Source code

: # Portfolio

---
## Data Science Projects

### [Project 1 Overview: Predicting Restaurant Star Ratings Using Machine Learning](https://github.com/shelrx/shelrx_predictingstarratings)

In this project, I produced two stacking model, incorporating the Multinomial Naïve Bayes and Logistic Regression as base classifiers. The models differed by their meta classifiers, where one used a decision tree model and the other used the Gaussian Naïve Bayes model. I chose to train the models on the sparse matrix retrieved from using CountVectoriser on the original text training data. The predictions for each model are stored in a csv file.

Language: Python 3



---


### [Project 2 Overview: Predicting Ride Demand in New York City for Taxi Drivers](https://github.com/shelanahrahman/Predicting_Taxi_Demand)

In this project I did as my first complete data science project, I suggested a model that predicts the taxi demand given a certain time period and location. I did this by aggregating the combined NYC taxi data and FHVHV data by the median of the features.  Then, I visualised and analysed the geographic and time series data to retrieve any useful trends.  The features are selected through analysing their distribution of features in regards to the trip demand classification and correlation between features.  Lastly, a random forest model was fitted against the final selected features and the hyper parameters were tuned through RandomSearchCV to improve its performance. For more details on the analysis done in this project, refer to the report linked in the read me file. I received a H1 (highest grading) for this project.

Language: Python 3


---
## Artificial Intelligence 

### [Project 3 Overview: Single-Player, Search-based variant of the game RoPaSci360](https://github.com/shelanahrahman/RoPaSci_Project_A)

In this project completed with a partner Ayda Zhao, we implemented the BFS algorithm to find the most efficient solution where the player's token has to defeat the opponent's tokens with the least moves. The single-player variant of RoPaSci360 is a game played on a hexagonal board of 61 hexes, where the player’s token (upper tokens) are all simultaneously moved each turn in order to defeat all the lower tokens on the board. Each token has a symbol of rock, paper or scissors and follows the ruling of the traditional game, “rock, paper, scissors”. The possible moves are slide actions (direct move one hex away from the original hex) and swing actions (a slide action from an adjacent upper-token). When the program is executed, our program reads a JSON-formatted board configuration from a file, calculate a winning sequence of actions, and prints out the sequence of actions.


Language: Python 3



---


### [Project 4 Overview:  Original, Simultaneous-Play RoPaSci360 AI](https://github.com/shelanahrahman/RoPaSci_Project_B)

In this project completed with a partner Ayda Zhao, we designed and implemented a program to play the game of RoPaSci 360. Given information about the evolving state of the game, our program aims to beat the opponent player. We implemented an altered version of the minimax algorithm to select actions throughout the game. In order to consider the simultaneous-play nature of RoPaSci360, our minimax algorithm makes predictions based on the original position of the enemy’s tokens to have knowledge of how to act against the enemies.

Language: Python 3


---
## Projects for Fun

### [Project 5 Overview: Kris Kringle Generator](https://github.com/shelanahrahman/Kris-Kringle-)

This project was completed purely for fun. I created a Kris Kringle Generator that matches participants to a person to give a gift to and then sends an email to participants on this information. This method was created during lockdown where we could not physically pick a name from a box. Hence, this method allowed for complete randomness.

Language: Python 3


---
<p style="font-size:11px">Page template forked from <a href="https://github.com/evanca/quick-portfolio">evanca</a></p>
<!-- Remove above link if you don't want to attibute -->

Task instructions:
What you return must be the lines above that run from the line with "In this project, I" to the line with "### [Project 2", inclusive, each copied exactly.

Solved problem:
In this project, I produced two stacking model, incorporating the Multinomial Naïve Bayes and Logistic Regression as base classifiers. The models differed by their meta classifiers, where one used a decision tree model and the other used the Gaussian Naïve Bayes model. I chose to train the models on the sparse matrix retrieved from using CountVectoriser on the original text training data. The predictions for each model are stored in a csv file.

Language: Python 3



---


### [Project 2 Overview: Predicting Ride Demand in New York City for Taxi Drivers](https://github.com/shelanahrahman/Predicting_Taxi_Demand)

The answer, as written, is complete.